5 thoughts on “Famous First Lines, Part 2

  1. The old roomate says:

    I have titles, but not authors (embarassingly enough); so those for which I have both . . .

    2 is The Great Gatsby (Fitzgerald)
    7 is the DaVinci Code (Brown)

    My apologies to the great writers of #s 4 and 9.

  2. stacybuckeye says:

    Actually, I was thinking of you when I was typing 2. Go figure. I’m sure that 4 & 9 will not be offended-they are long gone 🙂 I have 100 pages left in Lamb. Somehow when I read passages aloud to Jason they are never as funny as when I read them the first time.

  3. The old roomate says:

    I know the feeling.

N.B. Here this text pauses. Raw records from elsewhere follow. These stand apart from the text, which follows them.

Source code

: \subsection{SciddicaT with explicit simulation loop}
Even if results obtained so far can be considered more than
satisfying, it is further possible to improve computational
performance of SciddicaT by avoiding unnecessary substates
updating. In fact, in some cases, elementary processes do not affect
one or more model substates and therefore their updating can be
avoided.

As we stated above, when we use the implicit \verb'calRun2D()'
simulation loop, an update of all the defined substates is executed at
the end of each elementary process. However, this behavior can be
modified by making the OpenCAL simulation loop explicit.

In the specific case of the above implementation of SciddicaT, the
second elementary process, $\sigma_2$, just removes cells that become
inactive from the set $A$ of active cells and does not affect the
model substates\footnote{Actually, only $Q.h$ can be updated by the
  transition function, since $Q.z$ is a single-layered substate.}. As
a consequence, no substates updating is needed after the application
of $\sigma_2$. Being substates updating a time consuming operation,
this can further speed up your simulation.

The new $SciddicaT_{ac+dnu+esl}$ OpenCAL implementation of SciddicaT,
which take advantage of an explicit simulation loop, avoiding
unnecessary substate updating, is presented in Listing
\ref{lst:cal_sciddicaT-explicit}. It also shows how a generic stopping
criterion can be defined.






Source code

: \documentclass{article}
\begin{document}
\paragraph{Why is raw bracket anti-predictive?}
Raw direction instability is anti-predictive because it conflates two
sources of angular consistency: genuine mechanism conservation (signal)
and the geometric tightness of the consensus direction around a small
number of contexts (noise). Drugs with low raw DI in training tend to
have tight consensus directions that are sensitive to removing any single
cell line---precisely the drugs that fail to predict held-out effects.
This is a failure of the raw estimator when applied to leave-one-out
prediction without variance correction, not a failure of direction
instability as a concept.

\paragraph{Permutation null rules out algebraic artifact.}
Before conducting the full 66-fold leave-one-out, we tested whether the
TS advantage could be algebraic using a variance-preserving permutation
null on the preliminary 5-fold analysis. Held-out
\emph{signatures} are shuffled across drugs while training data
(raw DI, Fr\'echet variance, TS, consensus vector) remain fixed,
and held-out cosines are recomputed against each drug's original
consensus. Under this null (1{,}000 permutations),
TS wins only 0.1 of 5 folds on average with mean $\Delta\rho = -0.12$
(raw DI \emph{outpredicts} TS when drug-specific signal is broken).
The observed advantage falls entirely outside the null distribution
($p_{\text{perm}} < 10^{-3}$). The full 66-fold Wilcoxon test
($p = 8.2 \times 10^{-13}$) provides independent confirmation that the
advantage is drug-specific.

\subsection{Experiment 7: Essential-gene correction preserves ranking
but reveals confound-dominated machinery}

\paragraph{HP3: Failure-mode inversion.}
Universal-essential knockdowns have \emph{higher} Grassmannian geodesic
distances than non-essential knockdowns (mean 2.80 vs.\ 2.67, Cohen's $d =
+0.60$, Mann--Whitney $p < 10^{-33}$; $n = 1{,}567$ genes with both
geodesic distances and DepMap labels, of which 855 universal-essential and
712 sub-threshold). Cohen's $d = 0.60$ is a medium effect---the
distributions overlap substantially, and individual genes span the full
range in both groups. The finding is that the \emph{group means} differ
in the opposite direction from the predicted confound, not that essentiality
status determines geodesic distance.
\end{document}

I would be literally crippled with laughter, read it to Maura, and listen to the crickets.

    The lines from Gatsby:

    “If it wasn’t for the mist we could see your home across the bay,” said Gatsby. “You always have a green light that burns all night at the end of your dock.”

    Daisy put her arm through his abruptly but he seemed absorbed in what he had just said. Possibly it had occurred to him that the colossal significance of that light had now vanished forever. Compared to the great distance that had separated him from Daisy it had seemed very near to her, almost touching her. It had seemed as close as a star to the moon. Now it was again a green light on a dock. His count of enchanted objects had diminished by one.

    . . .

    As I went over to say goodbye I saw that the expression of bewilderment had come back into Gatsby’s face, as though a faint doubt had occurred to him as to the quality of his present happiness. Almost five years! There must have been moments even that afternoon when Daisy tumbled short of his dreams—not through her own fault but because of the colossal vitality of his illusion. It had gone beyond her, beyond everything. He had thrown himself into it with a creative passion, adding to it all the time, decking it out with every bright feather that drifted his way. No amount of fire or freshness can challenge what a man will store up in his ghostly heart.